C S Lewis – God in the Dock

JON R SALMI
May 15, 2018 1:23 pm

In the VOX article on the good and bad of the CA solar mandates, under the Good section is the following: “As the Washington Examiner writes, “the change had broad support from home builders, state political leaders, and solar advocates” Also, the CEC was able to make the change without legislative approval. And the costs are concentrated on builders and homeowners rather than the broad public” This sounds like ‘the people’ had no say in the matter and since when are the costs paid by builders (their costs are soon covered by the homeowners). A certain number of people will surely be forced out of the market by this additional cost. Also, the value of exempt homes will go up nicely.

May 15, 2018 1:52 pm

”equivalent to taking 115,000 fossil fuel cars off the road.”
Gee, Governor Brown never cared how many vehicles he added to the road by giving driver’s licenses to illegal aliens in California. How many solar roofs would be required to offset that?

Terry Harnden
May 15, 2018 2:17 pm

Boneheaded and brain damaged beyond belief .

ResourceGuy
May 15, 2018 2:39 pm

There are far more rooftop solar lobbyists than there are efficient low-bid utility scale PV lobbyists.

EdeF
May 15, 2018 4:13 pm

Just need a little advice, my mountain house is situated on the north slope of a steep mountain up in the Sierras. I get very little winter sunshine on the roof and the pitch of the roof is very steep due to winter snow load concerns. Now, if I sell this house I will have o install solar. So, where do I put it? Oh, also thought I should mention that there are some huge Doug Fir trees surrounding the house which block out the light.

yarpos
Reply to  EdeF
May 16, 2018 1:21 am

Does it matter? its all about appearances after all.
You could install them on a frame structure with the best sun aspect you have.
So this rule is not just for new stock? solar has to be installed when properties are sold? wow

R. Wright
May 15, 2018 6:06 pm

I live near San Diego. Our County Board of Supervisors is alarmed this week about the increase in the number of homeless camping on the streets throughout the county. The State government’s new law requiring solar power for every new house or new apartment simply drives up the cost of all new housing, including low-income apartments for the poor. The State’s solar policy works directly opposite to efforts to increase the supply of housing in California, which could moderate the existing very high cost for all housing in the area. An oversupply of new apartments could lead to declines in market rental rates in tight housing markets around the state.

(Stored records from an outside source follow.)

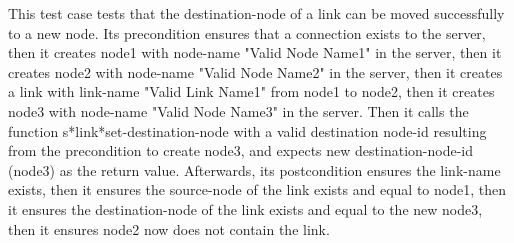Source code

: This test case tests that the destination-node of a link can be moved successfully to a new node.
Its precondition ensures that a connection exists to the server, then it creates node1 with node-name "Valid Node Name1" in the server, then it creates node2 with node-name  "Valid Node Name2" in the server, then it creates a link with link-name "Valid Link Name1" from node1 to node2, then it creates node3 with node-name "Valid Node Name3" in the server.
Then it calls the function s*link*set-destination-node  with a valid destination node-id resulting from the precondition to create node3, and expects new destination-node-id (node3) as the return value.
Afterwards, its postcondition ensures the link-name exists, then it ensures the source-node of the link exists and equal to node1, then it ensures the destination-node of the link exists and equal to the new node3, then it ensures node2 now does not contain the link.

\

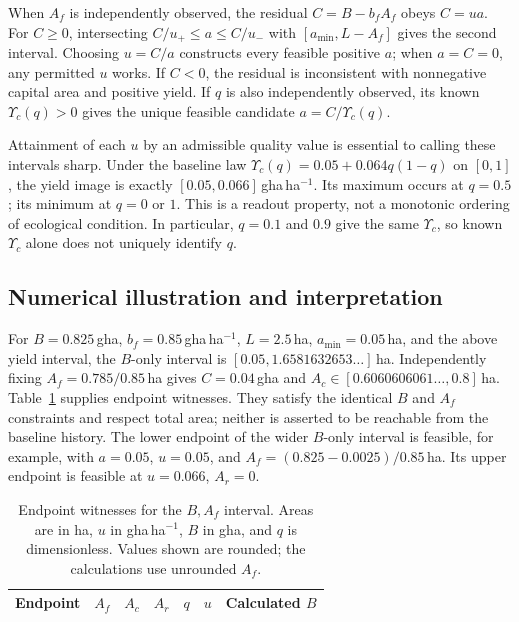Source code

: \documentclass[11pt,a4paper]{article}
\newcommand{\Ups}{\Upsilon_c}
\begin{document}
When $A_f$ is independently observed, the residual $C=B-b_fA_f$ obeys $C=ua$. For $C\ge0$, intersecting $C/u_+\le a\le C/u_-$ with $[a_{\min},L-A_f]$ gives the second interval. Choosing $u=C/a$ constructs every feasible positive $a$; when $a=C=0$, any permitted $u$ works. If $C<0$, the residual is inconsistent with nonnegative capital area and positive yield. If $q$ is also independently observed, its known $\Ups(q)>0$ gives the unique feasible candidate $a=C/\Ups(q)$.

Attainment of each $u$ by an admissible quality value is essential to calling these intervals sharp. Under the baseline law $\Ups(q)=0.05+0.064q(1-q)$ on $[0,1]$, the yield image is exactly $[0.05,0.066]$\,gha\,ha$^{-1}$. Its maximum occurs at $q=0.5$; its minimum at $q=0$ or $1$. This is a readout property, not a monotonic ordering of ecological condition. In particular, $q=0.1$ and $0.9$ give the same $\Ups$, so known $\Ups$ alone does not uniquely identify $q$.

\subsection{Numerical illustration and interpretation}

For $B=0.825$\,gha, $b_f=0.85$\,gha\,ha$^{-1}$, $L=2.5$\,ha, $a_{\min}=0.05$\,ha, and the above yield interval, the $B$-only interval is $[0.05,1.6581632653\ldots]$\,ha. Independently fixing $A_f=0.785/0.85$\,ha gives $C=0.04$\,gha and $A_c\in[0.6060606061\ldots,0.8]$\,ha. Table~\ref{tab:si_c13witness} supplies endpoint witnesses. They satisfy the identical $B$ and $A_f$ constraints and respect total area; neither is asserted to be reachable from the baseline history. The lower endpoint of the wider $B$-only interval is feasible, for example, with $a=0.05$, $u=0.05$, and $A_f=(0.825-0.0025)/0.85$\,ha. Its upper endpoint is feasible at $u=0.066$, $A_r=0$.

\begin{table}[htbp]
\centering\small
\caption{Endpoint witnesses for the $B,A_f$ interval. Areas are in ha, $u$ in gha\,ha$^{-1}$, $B$ in gha, and $q$ is dimensionless. Values shown are rounded; the calculations use unrounded $A_f$.}
\label{tab:si_c13witness}
\begin{tabular}{lrrrrrr}
\toprule
Endpoint & $A_f$ & $A_c$ & $A_r$ & $q$ & $u$ & Calculated $B$ \\
\midrule

\end{tabular}
\end{table}
\end{document}
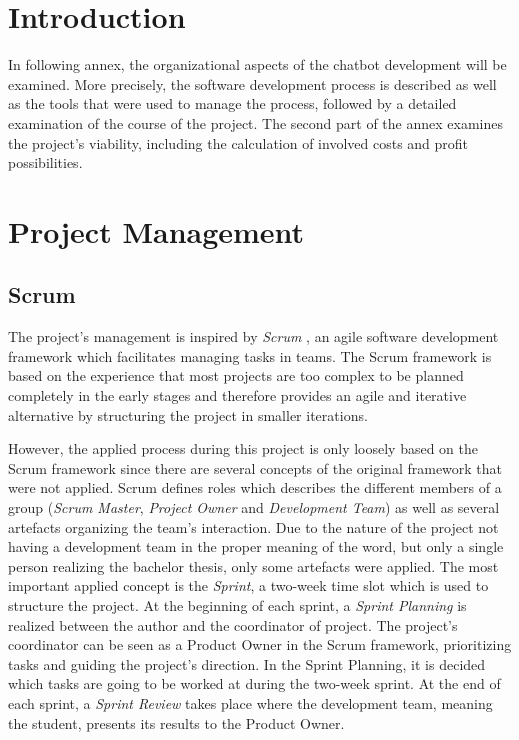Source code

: 
\section{Introduction}
In following annex, the organizational aspects of the chatbot development will be examined. More precisely, the software development process is described as well as the tools that were used to manage the process, followed by a detailed examination of the course of the project.
The second part of the annex examines the project’s viability, including the calculation of involved costs and profit possibilities.

\section{Project Management}
\subsection{Scrum}
The project’s management is inspired by \textit{Scrum}  \cite{scrum}, an agile software development framework which facilitates managing tasks in teams. The Scrum framework is based on the experience that most projects are too complex to be planned completely in the early stages and therefore provides an agile and iterative alternative by structuring the project in smaller iterations.

However, the applied process during this project is only loosely based on the Scrum framework since there are several concepts of the original framework that were not applied. Scrum defines roles which describes the different members of a group (\textit{Scrum Master}, \textit{Project Owner} and \textit{Development Team}) as well as several artefacts organizing the team’s interaction. Due to the nature of the project not having a development team in the proper meaning of the word, but only a single person realizing the bachelor thesis, only some artefacts were applied. The most important applied concept is the \textit{Sprint}, a two-week time slot which is used to structure the project. At the beginning of each sprint, a \textit{Sprint Planning} is realized between the author and the coordinator of project. The project’s coordinator can be seen as a Product Owner in the Scrum framework, prioritizing tasks and guiding the project’s direction. In the Sprint Planning, it is decided which tasks are going to be worked at during the two-week sprint. At the end of each sprint, a \textit{Sprint Review} takes place where the development team, meaning the student, presents its results to the Product Owner.

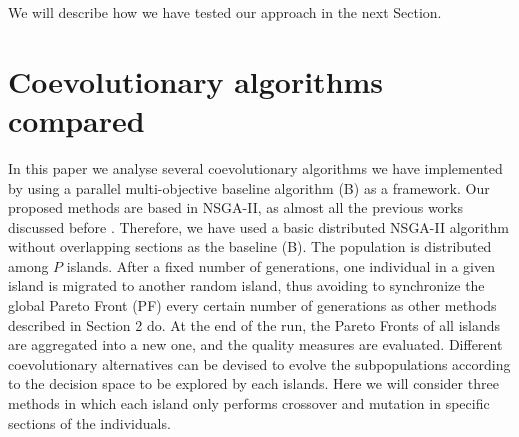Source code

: \documentclass[preprint]{elsarticle}
\begin{document}
We will describe how we have tested our approach in the next Section.




%
%

\section{Coevolutionary algorithms compared}
\label{sec:coevo}

In this paper we analyse several coevolutionary algorithms we have implemented by using a parallel multi-objective baseline algorithm (B) as a framework. Our proposed methods are based in NSGA-II, as almost all the previous works discussed before \cite{Dorronsoro13superlinear,Durillo08masterslave,Hiroyasu07discussion,Deb03distributed,Xiao03specialized,Wang09parallel,Martens13asynchronous}. Therefore, we have used a basic distributed NSGA-II algorithm without overlapping sections as the baseline (B). The population is distributed among $P$ islands. After a fixed number of generations, one individual in a given island is migrated to another random island, thus avoiding to synchronize the global Pareto Front (PF) every certain number of generations as other methods described in Section 2 do. At the end of the run, the Pareto Fronts of all islands are aggregated into a new one, and the quality measures are evaluated.
Different coevolutionary alternatives can be devised to evolve the subpopulations according to the decision space to be explored by each islands. Here we will consider three methods in which each island only performs crossover and mutation in specific sections of the individuals.



%
\end{document}

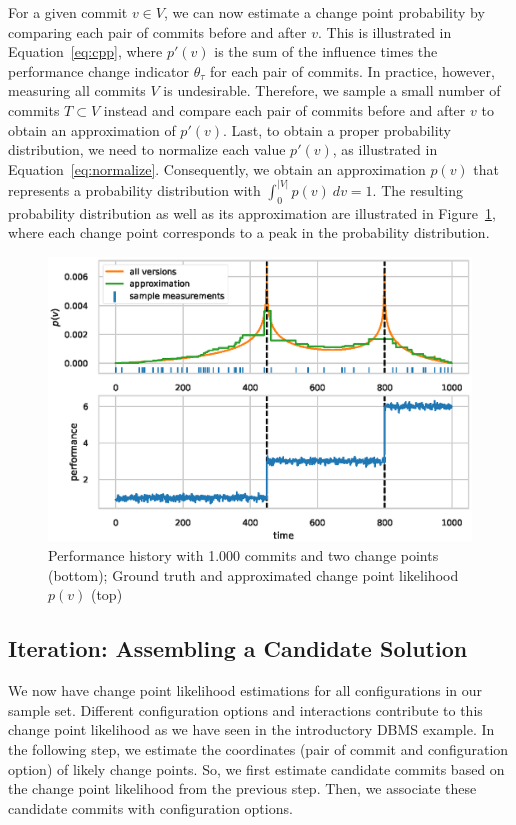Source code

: \documentclass[sigconf]{acmart}
\begin{document}
	For a given commit $v\in V$, we can now estimate a change point probability by comparing each pair of commits before and after $v$.
	This is illustrated in Equation~\ref{eq:cpp}, where $p'(v)$ is the sum of the influence times the performance change indicator $\theta_\tau$ for each pair of commits.
	In practice, however, measuring all commits $V$ is undesirable.
	Therefore, we sample a small number of commits $T \subset V$ instead and compare each pair of commits before and after $v$ to obtain an approximation of $p'(v)$.
	Last, to obtain a proper probability distribution, we need to normalize each value $p'(v)$, as illustrated in Equation~\ref{eq:normalize}.
	Consequently, we obtain an approximation $p(v)$ that represents a probability distribution with $\int_0^{\vert V\vert} p(v)\ dv = 1$. The resulting probability distribution as well as its approximation are illustrated in Figure~\ref{fig:cpp_example}, where each change point corresponds to a peak in the probability distribution.

	\begin{figure}
		\centering
		\includegraphics[width=\linewidth]{images/cpp_example.eps}
		\caption{Performance history with 1.000 commits and two change points (bottom); Ground truth and approximated change point likelihood $p(v)$ (top)}
		\label{fig:cpp_example}
	\end{figure}

	\subsection{Iteration: Assembling a Candidate Solution}\label{sec:candidatesolution}
	We now have change point likelihood estimations for all configurations in our sample set. 
	Different configuration options and interactions contribute to this change point likelihood as we have seen in the introductory DBMS example. 
	In the following step, we estimate the coordinates (pair of commit and configuration option) of likely change points. 
So, we first estimate candidate commits based on the change point likelihood from the previous step. 
	Then, we associate these candidate commits with configuration options.
	
\end{document}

joe - the non climate scientist
May 16, 2018 7:10 am

Since Scot – decided not to respond – the following comments should help him grasp the errors in the vox and the CBO’s analysis along with the deception by Vox and other advocates
Item #1 – repealing the IDC deduction – repealing the IDC deduction does not increase the overall all tax paid, it only changes the timing. Vox’s presentation only presents 2 years. Every analysis covering 10+ years shows this differential to be zero or near zero.
Item #2 – Lifo – several errors in the analysis – A) lifo only works if the price of inventory is on a long term upward increase. Oil and gas prices fluctuate wildly, so it is less widely used in the oil and gas industry. The price of oil and gas dropped precipitacly in 2014. as a result, using lifo had negative income tax consequences. See Chevron’s report for 2017.
Item #3 – MLPs – this one is humorous – virtually every MLP lost money in the 2015-2016 time frame, yet somehow the CBO computed an 1.5billion tax benefit from the MLP structure.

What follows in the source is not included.